Morto militare, aveva fatto vaccino Covid; inchiesta a Siracusa

Morto militare, aveva fatto vaccino Covid; inchiesta a Siracusa

È deceduto nella notte tra lunedì e martedì a Misterbianco (Catania), dove viveva, Stefano Paternò, il sottufficiale di 43 anni, nativo di Corleone (Palermo), in servizio all'Arsenale militare marittimo di Augusta (Marinarsen). L'uomo, secondo quanto scrive il quotidiano online 'Livesicilia.it', e' morto "a circa 15 ore dal vaccino" anti-Covid, dopo avere subito un forte rialzo della temperatura corporea. La Procura di Siracusa ha aperto un fascicolo di inchiesta sulla morte e verrà eseguita l'ispezione cadaverica. Grazie ad una sinergia con l'Asp di Siracusa sono stati allestiti due punti vaccinali all'interno delle strutture militari di Augusta, nei quali personale medico della Marina militare dell'infermeria presidiaria, coadiuvato da personale amministrativo dell'Asp di Siracusa, procedono alla vaccinazione, con vaccino Astra Zeneca, dapprima di tutto il personale militare della Marina e delle altre Forze armate e successivamente del personale civile della Difesa, delle forze di Polizia e dei Vigili del fuoco.

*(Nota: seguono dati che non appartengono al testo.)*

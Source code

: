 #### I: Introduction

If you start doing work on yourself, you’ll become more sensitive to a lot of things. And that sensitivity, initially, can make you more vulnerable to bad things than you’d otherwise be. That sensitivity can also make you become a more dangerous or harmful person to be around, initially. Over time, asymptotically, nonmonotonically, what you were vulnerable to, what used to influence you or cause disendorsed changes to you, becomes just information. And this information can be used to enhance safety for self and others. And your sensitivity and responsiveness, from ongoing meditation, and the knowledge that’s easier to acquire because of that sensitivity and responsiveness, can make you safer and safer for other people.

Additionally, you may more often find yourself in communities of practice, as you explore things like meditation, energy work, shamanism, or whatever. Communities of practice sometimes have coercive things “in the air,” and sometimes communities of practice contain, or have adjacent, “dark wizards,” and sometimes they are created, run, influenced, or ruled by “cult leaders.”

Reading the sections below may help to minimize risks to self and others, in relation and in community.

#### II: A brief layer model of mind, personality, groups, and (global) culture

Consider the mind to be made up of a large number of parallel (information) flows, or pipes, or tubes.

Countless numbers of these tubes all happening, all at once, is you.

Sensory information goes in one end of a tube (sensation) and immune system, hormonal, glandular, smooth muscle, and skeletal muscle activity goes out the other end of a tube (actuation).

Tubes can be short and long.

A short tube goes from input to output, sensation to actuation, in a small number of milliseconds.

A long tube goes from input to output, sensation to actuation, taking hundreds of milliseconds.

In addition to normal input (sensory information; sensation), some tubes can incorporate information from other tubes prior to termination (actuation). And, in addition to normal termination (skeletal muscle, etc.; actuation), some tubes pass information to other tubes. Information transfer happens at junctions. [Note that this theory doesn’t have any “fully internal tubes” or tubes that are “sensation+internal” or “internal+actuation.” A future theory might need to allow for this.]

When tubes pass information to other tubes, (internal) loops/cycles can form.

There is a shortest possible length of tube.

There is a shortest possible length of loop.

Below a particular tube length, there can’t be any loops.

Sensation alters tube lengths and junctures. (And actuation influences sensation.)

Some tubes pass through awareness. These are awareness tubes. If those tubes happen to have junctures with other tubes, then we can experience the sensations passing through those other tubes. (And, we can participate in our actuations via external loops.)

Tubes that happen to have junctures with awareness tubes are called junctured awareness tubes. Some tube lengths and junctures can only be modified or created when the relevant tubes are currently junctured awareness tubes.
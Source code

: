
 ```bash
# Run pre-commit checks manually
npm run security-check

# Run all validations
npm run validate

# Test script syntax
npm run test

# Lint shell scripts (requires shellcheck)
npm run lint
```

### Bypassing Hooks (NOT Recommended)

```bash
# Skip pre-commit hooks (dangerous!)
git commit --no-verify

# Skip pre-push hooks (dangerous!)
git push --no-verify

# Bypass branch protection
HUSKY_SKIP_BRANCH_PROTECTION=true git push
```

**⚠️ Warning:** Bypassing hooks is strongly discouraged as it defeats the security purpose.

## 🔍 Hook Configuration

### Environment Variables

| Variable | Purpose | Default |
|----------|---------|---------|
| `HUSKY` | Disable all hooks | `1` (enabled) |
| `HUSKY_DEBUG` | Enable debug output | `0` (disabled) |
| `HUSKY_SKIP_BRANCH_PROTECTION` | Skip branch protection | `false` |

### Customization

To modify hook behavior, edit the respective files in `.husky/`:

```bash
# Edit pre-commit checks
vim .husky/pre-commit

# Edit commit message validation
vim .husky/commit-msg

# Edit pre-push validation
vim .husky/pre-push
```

Il procuratore Sabrina Gambino titolare dell'inchiesta ha commentato: "Non ci sono evidenze che il decesso sia legato alla somministrazione del vaccino, al momento non risulta alcuna correlazione". Paternò era sposato con Caterina Arena ed era padre di due figli di 12 e 14 anni. "Dobbiamo attendere l'esito dell'autopsia per avere un quadro piu' chiaro".

La morte è avvenuta per arresto cardiocircolatorio ma non ci sono comunque correlazioni con il vaccino Astrazeneca. Stefano non aveva patologie pregresse, come detto da parenti e amici. I suoi colleghi lo ricordano sui social come un uomo "dalla vita dedicata al dovere, di gran cuore, che amava il suo lavoro".